(Beginning of Records for processing)
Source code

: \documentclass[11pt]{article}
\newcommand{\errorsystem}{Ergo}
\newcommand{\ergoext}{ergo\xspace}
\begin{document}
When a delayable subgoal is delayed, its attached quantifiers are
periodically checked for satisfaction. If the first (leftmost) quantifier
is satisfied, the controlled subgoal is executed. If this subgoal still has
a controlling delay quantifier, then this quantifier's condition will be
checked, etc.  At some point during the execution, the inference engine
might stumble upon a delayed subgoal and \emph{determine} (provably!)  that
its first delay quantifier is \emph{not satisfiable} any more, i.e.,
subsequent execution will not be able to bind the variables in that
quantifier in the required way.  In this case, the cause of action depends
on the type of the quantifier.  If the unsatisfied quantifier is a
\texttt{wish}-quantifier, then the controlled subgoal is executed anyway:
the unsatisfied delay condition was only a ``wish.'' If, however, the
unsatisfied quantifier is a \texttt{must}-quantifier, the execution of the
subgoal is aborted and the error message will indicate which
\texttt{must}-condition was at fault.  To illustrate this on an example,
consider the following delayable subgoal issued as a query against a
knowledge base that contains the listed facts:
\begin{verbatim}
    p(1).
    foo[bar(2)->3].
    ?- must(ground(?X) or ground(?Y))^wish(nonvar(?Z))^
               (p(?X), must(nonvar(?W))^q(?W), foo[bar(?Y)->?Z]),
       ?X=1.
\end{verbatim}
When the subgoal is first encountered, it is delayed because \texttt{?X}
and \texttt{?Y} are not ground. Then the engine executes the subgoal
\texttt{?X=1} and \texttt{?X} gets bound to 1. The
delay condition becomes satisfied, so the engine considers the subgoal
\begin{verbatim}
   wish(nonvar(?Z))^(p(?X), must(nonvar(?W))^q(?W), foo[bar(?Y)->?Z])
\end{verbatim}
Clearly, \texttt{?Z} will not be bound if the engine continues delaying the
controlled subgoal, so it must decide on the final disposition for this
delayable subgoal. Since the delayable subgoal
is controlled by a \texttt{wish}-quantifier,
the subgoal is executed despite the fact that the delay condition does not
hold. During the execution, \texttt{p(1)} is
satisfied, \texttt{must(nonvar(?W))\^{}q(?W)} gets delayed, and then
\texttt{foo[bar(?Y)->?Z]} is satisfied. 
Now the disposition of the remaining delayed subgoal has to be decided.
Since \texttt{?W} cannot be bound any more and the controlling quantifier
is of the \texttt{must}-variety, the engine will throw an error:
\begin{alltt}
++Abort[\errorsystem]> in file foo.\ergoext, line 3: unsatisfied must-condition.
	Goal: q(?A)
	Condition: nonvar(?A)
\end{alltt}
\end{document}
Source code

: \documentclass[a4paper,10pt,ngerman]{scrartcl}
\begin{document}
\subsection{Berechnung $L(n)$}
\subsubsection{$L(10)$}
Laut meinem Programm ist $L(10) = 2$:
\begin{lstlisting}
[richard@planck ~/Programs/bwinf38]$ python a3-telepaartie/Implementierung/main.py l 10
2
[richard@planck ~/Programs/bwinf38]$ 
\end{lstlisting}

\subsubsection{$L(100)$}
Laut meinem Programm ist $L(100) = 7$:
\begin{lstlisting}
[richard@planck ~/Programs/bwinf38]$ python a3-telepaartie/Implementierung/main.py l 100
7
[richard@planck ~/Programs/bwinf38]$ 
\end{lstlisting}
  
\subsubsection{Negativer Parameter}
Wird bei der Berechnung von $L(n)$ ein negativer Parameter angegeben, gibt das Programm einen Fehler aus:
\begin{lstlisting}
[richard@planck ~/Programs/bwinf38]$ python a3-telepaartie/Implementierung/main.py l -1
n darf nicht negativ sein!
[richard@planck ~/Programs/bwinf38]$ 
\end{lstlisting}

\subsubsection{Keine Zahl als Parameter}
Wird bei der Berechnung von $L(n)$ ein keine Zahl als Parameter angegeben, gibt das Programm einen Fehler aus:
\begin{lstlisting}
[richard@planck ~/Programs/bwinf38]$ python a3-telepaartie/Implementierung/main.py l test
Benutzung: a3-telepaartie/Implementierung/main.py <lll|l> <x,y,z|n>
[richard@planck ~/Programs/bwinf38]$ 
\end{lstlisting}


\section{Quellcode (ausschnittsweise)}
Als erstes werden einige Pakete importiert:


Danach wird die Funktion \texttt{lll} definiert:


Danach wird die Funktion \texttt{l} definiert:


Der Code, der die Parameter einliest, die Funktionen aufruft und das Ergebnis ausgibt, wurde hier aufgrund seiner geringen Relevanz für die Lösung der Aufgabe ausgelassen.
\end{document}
(End of Records for processing)
Exercise prompt ▸ Find the string "errorsystem" in the listing and return every line that holds it.

Response area ▸
\newcommand{\errorsystem}{Ergo}
++Abort[\errorsystem]> in file foo.\ergoext, line 3: unsatisfied must-condition.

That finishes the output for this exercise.